» RECORD EXTRACTS:

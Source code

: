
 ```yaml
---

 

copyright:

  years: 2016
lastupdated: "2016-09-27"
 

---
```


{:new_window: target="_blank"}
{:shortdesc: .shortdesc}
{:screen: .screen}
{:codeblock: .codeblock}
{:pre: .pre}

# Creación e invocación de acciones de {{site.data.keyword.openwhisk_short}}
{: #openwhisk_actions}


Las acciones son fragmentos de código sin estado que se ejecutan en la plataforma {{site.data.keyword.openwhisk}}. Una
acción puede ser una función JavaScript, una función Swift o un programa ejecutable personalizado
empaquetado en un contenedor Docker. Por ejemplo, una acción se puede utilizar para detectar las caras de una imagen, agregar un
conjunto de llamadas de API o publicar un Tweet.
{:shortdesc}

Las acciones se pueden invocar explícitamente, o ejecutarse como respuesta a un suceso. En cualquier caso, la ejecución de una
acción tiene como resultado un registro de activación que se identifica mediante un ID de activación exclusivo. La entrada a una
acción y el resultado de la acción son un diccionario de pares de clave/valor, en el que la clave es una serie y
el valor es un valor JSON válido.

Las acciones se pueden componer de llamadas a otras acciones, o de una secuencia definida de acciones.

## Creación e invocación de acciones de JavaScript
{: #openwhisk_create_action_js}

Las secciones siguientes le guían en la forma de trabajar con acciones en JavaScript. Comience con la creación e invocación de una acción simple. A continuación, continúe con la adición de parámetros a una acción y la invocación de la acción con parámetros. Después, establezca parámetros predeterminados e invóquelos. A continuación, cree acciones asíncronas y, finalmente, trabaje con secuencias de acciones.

» TASK DESCRIPTION:
Retype all of the data shown above, word for word.

» RESULT:
Source code

:
 ```yaml
---

 

copyright:

  years: 2016
lastupdated: "2016-09-27"
 

---
```


{:new_window: target="_blank"}
{:shortdesc: .shortdesc}
{:screen: .screen}
{:codeblock: .codeblock}
{:pre: .pre}

# Creación e invocación de acciones de {{site.data.keyword.openwhisk_short}}
{: #openwhisk_actions}


Las acciones son fragmentos de código sin estado que se ejecutan en la plataforma {{site.data.keyword.openwhisk}}. Una
acción puede ser una función JavaScript, una función Swift o un programa ejecutable personalizado
empaquetado en un contenedor Docker. Por ejemplo, una acción se puede utilizar para detectar las caras de una imagen, agregar un
conjunto de llamadas de API o publicar un Tweet.
{:shortdesc}

Las acciones se pueden invocar explícitamente, o ejecutarse como respuesta a un suceso. En cualquier caso, la ejecución de una
acción tiene como resultado un registro de activación que se identifica mediante un ID de activación exclusivo. La entrada a una
acción y el resultado de la acción son un diccionario de pares de clave/valor, en el que la clave es una serie y
el valor es un valor JSON válido.

Las acciones se pueden componer de llamadas a otras acciones, o de una secuencia definida de acciones.

## Creación e invocación de acciones de JavaScript
{: #openwhisk_create_action_js}

Las secciones siguientes le guían en la forma de trabajar con acciones en JavaScript. Comience con la creación e invocación de una acción simple. A continuación, continúe con la adición de parámetros a una acción y la invocación de la acción con parámetros. Después, establezca parámetros predeterminados e invóquelos. A continuación, cree acciones asíncronas y, finalmente, trabaje con secuencias de acciones.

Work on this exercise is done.